Broken Access Control features in the OWASP Top 10 vulnerabilities since hackers can exploit these to masquerade as users and access resources using privileged functions. Most access control schemes are not deliberately designed using a guided framework. Instead, they evolve with the web application’s use.

Besides this, a flawed access scheme is relatively easy to identify and exploit. In most cases, the hacker has to create a request for content or functions they aren’t permitted to access. Once the flaw has been detected, the impacts can range from mild to severe depending on the content’s sensitivity and protection controls. 

Privilege Escalation explained in a graphic

The Impacts of Broken Access Control

Almost every web server and application deployment is known to be susceptible to at least one broken access control vulnerability. Depending on which resources the attackers get the permissions to access, the impacts of a successful attack could be detrimental. Some business impacts of access control failures include:

Exposure of Unauthorized Content

Once an attacker has gained unauthorized access privileges, they typically crawl the site for information on gaining more permissions. While doing so, they access sensitive system and user data, which they can obtain from the black market or other malicious acts. With a successful attack, the hacker can view, modify, or even delete the sensitive data, hindering system performance, the company’s reputation, and availability.

Privilege Escalation

Hackers exploit access flaws mainly to gain privileged access to resources and services typically protected from normal users and applications. Most commonly, hackers initially intend to take control of as many user accounts as possible. With an elevation of privilege,  hackers can easily steal user data or deploy malicious payloads that can damage the entire application hosting ecosystem.

Distributed Denial of Service

With access to numerous user accounts, attackers can deploy bots on these accounts and use them to cause the system to crash by sending numerous requests at a go. Additionally, they deploy malicious payloads that render the application inaccessible and unavailable for authorized users and services.

Common Access Control Vulnerabilities

Broken authentication vulnerabilities can be categorized as:

Vertical Privilege Escalation

Vertical access controls are used to restrict access to crucial functions not available for other users in the organization. For example, broken vertical access controls can be explored to access functions that ordinary users can’t access, such as modifying and deleting user accounts. 

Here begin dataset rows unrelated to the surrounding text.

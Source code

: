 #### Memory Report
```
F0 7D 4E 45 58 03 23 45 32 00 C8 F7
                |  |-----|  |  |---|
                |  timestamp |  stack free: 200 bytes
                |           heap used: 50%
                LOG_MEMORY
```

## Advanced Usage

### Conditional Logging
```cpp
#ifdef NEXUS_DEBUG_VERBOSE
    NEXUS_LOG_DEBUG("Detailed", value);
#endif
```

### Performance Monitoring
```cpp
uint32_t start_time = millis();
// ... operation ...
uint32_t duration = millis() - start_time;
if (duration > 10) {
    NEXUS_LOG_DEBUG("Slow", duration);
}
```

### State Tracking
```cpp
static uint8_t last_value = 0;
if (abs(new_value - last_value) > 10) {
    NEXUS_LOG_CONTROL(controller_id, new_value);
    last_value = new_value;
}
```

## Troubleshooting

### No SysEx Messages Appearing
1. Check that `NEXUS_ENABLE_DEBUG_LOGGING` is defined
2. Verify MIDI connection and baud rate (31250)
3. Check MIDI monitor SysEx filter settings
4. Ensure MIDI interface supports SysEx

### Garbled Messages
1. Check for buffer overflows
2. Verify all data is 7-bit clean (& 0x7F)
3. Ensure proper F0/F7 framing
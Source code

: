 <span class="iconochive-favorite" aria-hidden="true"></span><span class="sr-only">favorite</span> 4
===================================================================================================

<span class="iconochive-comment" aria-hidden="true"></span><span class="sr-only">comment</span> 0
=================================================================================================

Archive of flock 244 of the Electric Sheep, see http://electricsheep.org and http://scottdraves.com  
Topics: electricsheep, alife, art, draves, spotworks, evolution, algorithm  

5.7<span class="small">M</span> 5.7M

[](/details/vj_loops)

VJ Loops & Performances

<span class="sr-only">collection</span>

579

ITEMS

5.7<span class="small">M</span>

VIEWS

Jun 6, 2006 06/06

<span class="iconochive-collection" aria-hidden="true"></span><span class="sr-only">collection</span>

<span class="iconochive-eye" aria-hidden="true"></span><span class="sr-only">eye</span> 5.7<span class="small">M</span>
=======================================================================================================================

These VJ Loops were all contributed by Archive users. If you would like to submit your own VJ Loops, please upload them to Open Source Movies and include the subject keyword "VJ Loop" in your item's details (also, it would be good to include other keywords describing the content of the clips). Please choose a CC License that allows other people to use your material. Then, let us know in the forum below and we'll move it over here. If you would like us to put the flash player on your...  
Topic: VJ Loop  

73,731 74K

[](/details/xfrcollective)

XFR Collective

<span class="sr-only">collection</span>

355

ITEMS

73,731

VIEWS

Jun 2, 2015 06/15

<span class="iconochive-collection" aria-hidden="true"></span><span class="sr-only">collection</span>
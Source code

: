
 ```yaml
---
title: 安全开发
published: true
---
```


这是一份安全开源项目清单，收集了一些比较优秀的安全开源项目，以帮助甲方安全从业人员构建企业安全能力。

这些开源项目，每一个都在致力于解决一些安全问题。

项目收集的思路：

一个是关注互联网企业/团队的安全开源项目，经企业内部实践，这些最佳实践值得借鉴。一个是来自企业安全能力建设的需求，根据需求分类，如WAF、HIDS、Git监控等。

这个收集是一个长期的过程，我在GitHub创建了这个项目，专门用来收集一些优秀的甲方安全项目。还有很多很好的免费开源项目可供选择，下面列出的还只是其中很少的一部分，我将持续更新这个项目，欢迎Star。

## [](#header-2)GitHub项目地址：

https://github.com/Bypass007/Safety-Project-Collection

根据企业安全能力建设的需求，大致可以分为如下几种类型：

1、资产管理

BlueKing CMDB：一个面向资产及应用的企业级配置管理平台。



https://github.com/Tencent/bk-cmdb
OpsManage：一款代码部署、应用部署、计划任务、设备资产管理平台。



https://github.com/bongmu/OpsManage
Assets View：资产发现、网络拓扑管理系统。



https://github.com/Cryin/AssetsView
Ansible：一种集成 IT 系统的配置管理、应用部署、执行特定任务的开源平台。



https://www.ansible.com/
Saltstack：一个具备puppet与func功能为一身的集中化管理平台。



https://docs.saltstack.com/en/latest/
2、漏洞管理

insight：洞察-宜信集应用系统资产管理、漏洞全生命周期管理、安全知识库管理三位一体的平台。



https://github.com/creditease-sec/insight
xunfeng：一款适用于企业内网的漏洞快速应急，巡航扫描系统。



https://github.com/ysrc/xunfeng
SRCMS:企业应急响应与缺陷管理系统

Examples of vertical privilege escalation attacks from broken vertical access controls include:

  • Unprotected Sensitive Functionality
  • Parameter-based attacks
  • Broken access control due to platform misconfiguration

Horizontal Privilege Escalation

Horizontal access controls enable different application users to access similar resource types. These mechanisms restrict access to the resources only to the group of users allowed to access the resource. For instance, a banking application lets clients view their transactions’ records but not of other users. Broken horizontal access controls enable attackers to access resources belonging to other users and are caused by Improper ID controls.

Context-Dependent Privilege Escalation

Often, attackers compromise privileged users to turn horizontal privilege escalation attacks into vertical privilege escalation. For instance, hackers may use broken horizontal controls to retrieve the login credentials of another user. The attackers can then target administrative accounts, which gives them administrative rights to escalate privileges vertically.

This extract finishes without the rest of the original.